- _What is needed_
Return exactly the span of lines in the following data that opens with the line containing "## Persisting data" and closes with the line containing "This transient state". Include nothing else.

*** Opening of Data supplied ***

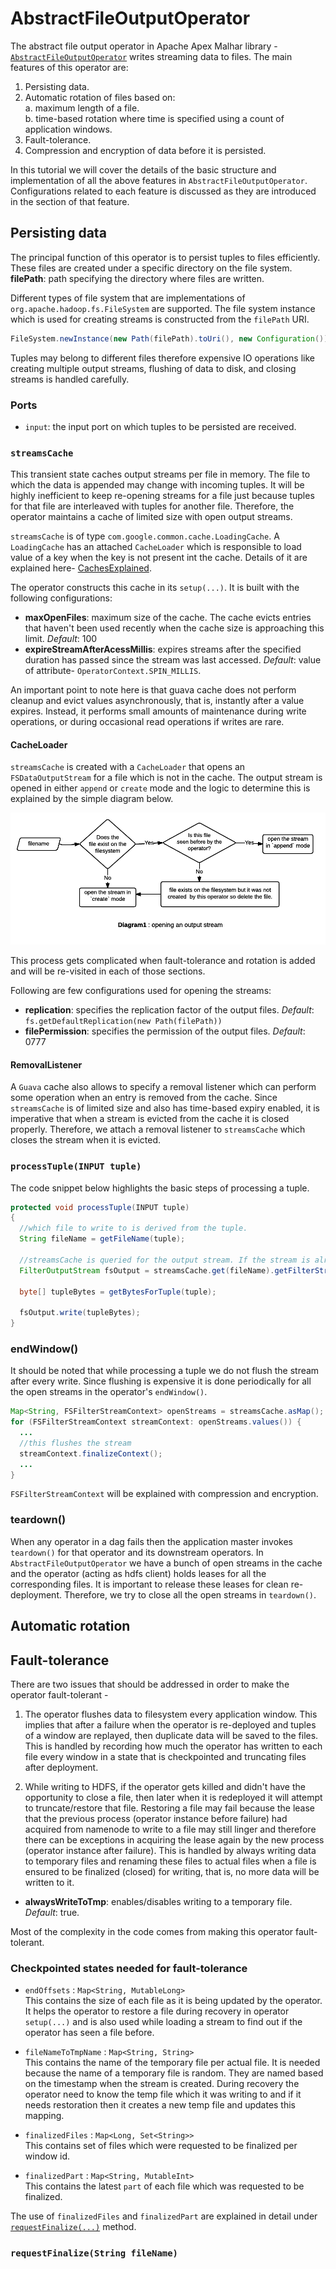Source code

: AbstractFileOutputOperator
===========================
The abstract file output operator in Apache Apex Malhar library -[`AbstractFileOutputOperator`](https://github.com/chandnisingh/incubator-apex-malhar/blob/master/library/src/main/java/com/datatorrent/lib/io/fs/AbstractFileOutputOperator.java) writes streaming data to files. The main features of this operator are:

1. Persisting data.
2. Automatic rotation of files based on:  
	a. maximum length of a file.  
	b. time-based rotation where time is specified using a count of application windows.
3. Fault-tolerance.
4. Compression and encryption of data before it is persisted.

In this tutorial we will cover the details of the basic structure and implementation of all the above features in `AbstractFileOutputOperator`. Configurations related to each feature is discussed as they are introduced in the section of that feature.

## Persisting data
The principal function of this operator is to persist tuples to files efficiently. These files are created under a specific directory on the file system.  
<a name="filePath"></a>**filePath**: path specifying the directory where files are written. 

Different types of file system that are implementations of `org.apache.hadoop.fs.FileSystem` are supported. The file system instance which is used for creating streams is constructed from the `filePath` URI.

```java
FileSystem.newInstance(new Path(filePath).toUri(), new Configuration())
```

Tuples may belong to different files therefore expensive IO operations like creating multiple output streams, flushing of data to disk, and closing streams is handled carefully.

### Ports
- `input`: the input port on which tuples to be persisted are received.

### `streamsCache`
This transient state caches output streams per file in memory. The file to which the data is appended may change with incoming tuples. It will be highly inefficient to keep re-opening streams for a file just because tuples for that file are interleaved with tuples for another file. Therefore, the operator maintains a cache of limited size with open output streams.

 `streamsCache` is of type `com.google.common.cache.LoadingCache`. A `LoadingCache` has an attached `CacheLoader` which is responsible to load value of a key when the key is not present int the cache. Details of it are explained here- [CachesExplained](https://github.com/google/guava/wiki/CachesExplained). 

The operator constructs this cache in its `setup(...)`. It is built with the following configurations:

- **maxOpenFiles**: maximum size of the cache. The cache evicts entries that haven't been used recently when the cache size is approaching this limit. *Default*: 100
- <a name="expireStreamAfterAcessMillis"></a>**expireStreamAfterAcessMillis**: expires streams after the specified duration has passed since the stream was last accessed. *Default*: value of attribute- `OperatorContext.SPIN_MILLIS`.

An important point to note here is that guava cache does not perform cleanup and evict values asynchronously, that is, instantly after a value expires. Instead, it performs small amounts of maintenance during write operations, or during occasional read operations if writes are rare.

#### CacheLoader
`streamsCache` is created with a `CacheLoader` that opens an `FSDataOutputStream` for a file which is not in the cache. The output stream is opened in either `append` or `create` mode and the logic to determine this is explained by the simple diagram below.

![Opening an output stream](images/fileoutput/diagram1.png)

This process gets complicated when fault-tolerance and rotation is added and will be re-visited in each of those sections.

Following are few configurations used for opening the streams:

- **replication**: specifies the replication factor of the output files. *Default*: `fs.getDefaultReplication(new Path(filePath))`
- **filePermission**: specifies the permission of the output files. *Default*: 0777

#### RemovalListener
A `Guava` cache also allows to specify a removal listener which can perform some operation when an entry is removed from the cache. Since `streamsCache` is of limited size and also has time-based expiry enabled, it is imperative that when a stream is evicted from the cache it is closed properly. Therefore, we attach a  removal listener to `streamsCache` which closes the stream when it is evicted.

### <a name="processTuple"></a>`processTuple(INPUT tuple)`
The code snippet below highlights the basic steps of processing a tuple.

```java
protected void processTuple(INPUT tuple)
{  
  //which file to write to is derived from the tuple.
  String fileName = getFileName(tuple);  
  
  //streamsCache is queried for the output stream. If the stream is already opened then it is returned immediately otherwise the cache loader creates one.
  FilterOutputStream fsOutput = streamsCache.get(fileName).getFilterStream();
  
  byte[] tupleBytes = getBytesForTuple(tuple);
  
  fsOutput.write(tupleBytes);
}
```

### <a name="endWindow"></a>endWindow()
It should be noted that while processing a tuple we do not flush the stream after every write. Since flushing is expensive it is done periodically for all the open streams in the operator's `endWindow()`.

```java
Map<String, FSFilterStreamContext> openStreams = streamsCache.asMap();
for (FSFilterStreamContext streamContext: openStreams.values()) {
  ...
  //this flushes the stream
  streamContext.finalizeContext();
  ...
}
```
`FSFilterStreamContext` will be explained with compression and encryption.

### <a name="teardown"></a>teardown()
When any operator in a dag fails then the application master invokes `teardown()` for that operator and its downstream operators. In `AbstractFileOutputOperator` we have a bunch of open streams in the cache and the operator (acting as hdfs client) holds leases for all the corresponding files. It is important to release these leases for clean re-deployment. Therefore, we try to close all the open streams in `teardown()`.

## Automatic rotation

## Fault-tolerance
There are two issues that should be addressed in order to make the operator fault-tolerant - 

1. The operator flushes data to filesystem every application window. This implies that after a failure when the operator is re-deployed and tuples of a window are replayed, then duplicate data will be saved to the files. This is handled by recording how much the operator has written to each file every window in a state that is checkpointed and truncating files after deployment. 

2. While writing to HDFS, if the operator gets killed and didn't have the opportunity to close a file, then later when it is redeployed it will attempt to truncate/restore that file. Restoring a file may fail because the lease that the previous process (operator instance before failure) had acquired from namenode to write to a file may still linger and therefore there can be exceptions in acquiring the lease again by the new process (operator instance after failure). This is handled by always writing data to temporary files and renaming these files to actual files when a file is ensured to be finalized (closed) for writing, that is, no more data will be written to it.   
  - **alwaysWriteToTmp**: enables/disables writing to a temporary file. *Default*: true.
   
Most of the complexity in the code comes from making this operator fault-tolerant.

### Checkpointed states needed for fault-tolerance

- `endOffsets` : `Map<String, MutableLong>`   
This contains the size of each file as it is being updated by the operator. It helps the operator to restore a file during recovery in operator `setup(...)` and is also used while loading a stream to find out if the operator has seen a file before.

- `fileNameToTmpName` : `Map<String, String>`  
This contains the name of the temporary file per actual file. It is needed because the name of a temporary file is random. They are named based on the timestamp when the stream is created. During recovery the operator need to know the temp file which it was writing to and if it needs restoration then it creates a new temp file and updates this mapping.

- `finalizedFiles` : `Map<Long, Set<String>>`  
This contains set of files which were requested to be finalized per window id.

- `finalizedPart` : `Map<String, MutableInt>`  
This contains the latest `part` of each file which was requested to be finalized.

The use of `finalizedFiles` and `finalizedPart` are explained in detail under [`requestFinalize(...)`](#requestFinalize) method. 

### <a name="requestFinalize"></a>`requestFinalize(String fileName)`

*** Close of Data supplied ***
*** Opening of Data supplied ***

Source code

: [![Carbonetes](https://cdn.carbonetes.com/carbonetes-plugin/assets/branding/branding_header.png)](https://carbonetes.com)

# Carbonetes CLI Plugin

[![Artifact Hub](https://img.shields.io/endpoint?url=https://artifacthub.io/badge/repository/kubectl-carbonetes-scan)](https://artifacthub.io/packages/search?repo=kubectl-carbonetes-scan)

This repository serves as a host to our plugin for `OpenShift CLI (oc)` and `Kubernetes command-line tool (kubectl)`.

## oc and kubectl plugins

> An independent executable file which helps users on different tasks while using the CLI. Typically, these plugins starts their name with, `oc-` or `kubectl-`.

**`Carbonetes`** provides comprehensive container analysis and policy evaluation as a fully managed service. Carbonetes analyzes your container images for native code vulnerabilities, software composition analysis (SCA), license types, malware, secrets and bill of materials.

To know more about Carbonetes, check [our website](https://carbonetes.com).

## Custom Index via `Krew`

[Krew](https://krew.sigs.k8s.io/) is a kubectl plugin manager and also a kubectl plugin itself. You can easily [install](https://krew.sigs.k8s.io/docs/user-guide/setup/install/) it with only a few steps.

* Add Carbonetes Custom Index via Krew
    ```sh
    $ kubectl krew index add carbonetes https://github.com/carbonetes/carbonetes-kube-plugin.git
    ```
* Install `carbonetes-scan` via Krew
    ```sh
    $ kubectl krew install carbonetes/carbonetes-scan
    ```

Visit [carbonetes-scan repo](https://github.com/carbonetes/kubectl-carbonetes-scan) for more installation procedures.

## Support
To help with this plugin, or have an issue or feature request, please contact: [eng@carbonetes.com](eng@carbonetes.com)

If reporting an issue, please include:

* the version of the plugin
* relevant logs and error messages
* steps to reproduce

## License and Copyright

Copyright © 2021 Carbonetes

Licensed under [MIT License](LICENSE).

*** Close of Data supplied ***
*** Opening of Data supplied ***

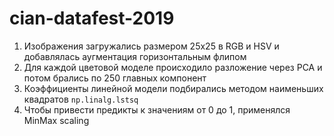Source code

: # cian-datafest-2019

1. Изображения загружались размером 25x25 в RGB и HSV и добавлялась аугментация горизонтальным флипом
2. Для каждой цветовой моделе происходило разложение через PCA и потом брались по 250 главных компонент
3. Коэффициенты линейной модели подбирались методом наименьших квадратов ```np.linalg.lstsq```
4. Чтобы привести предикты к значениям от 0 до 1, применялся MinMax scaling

*** Close of Data supplied ***

- _Solution for this exercise_
## Persisting data
The principal function of this operator is to persist tuples to files efficiently. These files are created under a specific directory on the file system.  
<a name="filePath"></a>**filePath**: path specifying the directory where files are written. 

Different types of file system that are implementations of `org.apache.hadoop.fs.FileSystem` are supported. The file system instance which is used for creating streams is constructed from the `filePath` URI.

```java
FileSystem.newInstance(new Path(filePath).toUri(), new Configuration())
```

Tuples may belong to different files therefore expensive IO operations like creating multiple output streams, flushing of data to disk, and closing streams is handled carefully.

### Ports
- `input`: the input port on which tuples to be persisted are received.

### `streamsCache`
This transient state caches output streams per file in memory. The file to which the data is appended may change with incoming tuples. It will be highly inefficient to keep re-opening streams for a file just because tuples for that file are interleaved with tuples for another file. Therefore, the operator maintains a cache of limited size with open output streams.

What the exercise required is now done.